• **Materials provided**:

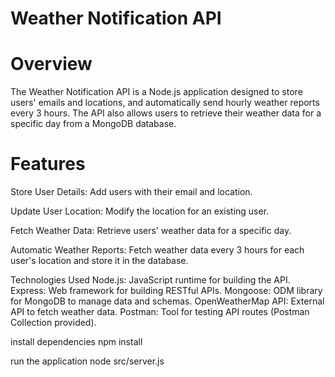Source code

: # Weather Notification API
# Overview
The Weather Notification API is a Node.js application designed to store users' emails and locations, and automatically send hourly weather reports every 3 hours. The API also allows users to retrieve their weather data for a specific day from a MongoDB database.

# Features
Store User Details: Add users with their email and location.

Update User Location: Modify the location for an existing user.

Fetch Weather Data: Retrieve users' weather data for a specific day.

Automatic Weather Reports: Fetch weather data every 3 hours for each user's location and store it in the database.

Technologies Used
Node.js: JavaScript runtime for building the API.
Express: Web framework for building RESTful APIs.
Mongoose: ODM library for MongoDB to manage data and schemas.
OpenWeatherMap API: External API to fetch weather data.
Postman: Tool for testing API routes (Postman Collection provided).

install dependencies
npm install

run the application
node src/server.js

• **About this exercise**:
Once the pictures are set aside, transcribe the remaining lines above exactly.

• **Task result**:
Source code

: # Weather Notification API
# Overview
The Weather Notification API is a Node.js application designed to store users' emails and locations, and automatically send hourly weather reports every 3 hours. The API also allows users to retrieve their weather data for a specific day from a MongoDB database.

# Features
Store User Details: Add users with their email and location.

Update User Location: Modify the location for an existing user.

Fetch Weather Data: Retrieve users' weather data for a specific day.

Automatic Weather Reports: Fetch weather data every 3 hours for each user's location and store it in the database.

Technologies Used
Node.js: JavaScript runtime for building the API.
Express: Web framework for building RESTful APIs.
Mongoose: ODM library for MongoDB to manage data and schemas.
OpenWeatherMap API: External API to fetch weather data.
Postman: Tool for testing API routes (Postman Collection provided).

install dependencies
npm install

run the application
node src/server.js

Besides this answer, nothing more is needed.